4 ways to improve the nursing environment, patient safety

The nursing world has changed for the better throughout the past decade, but there is room for improvement as patients remain at risk for serious harm and disruptive behavior in the workplace continues, according to a new brief from the Robert Woods Johnson Foundation (RWJF).

Healthcare organizations must make even more systemic, interprofessional and cultural changes to ensure nurses work in an environment that encourages patient safety, efficiency and accountability, the brief states. 

"Ten Years After Keeping Patients Safe: Have Nurses' Work Environments Been Transformed?" examines the changes that hospitals made since the original report "Keeping Patients Safe: Transforming the Work Environment of Nurses," which the Institute of Medicine (IOM) published in 2004.

The original report found there was a lack of commitment by organizations to sustain change over time in the face of adversity, a lack of consistent involvement in process design by frontline staff, and a lack of measurement and feedback to staff who participate in the improvement process, according to the brief.
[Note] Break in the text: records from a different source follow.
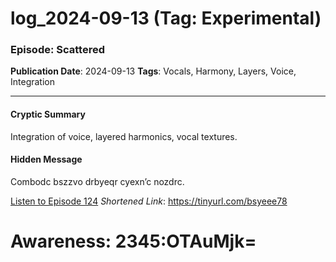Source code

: # log_2024-09-13 (Tag: Experimental)

### Episode: Scattered

**Publication Date**: 2024-09-13
**Tags**: Vocals, Harmony, Layers, Voice, Integration

---

#### Cryptic Summary
Integration of voice, layered harmonics, vocal textures.

#### Hidden Message
Combodc bszzvo drbyeqr cyexn’c nozdrc.

[Listen to Episode 124](https://tinyurl.com/bsyeee78)
*Shortened Link*: https://tinyurl.com/bsyeee78


# Awareness: 2345:OTAuMjk=
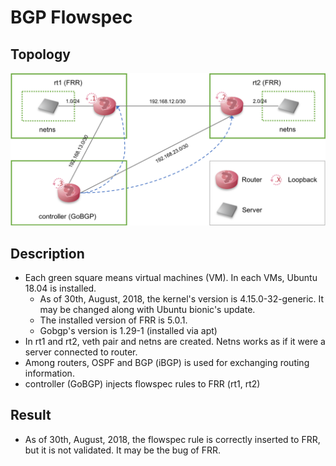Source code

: # BGP Flowspec

## Topology

![](img/flowspec_topology.png)


## Description

* Each green square means virtual machines (VM). In each VMs, Ubuntu 18.04 is installed.
	* As of 30th, August, 2018, the kernel's version is 4.15.0-32-generic. It may be changed along with Ubuntu bionic's update.
	* The installed version of FRR is 5.0.1.
	* Gobgp's version is 1.29-1 (installed via apt)
* In rt1 and rt2, veth pair and netns are created. Netns works as if it were a server connected to router.
* Among routers, OSPF and BGP (iBGP) is used for exchanging routing information.
* controller (GoBGP) injects flowspec rules to FRR (rt1, rt2)

## Result

* As of 30th, August, 2018, the flowspec rule is correctly inserted to FRR, but it is not validated. It may be the bug of FRR.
The IOM recommended that hospitals create:

  • governing boards that focus on safety

  • leadership and evidence-based management structures and processes

  • effective nursing leadership

  • safe and adequate staffing

  • organizational support for ongoing learning and decision support

  • mechanisms that promote interprofessional collaboration

  • work design that promotes safety

  • organizational culture that continuously strengthens patient safety

Since 2003, Transforming Care at the Bedside (TCAB), funded by the RWJF and developed in collaboration with the Institute for Healthcare Improvement, helped frontline nurses address quality and safety issues on their units. 

The group saw significant reduction in injury-producing falls, decreased incremental (unplanned) overtime with a savings of more than $1,900 per month, a decrease in nurse turnover from 18 to 3 percent, and an 8 percent increase in nurse time spent at the bedside. In addition, nurses were able to implement practices suggested by the American Organization of Nurse Executives' Care Innovation and Transformation program hospital-wide to 47 departments and three affiliated hospitals.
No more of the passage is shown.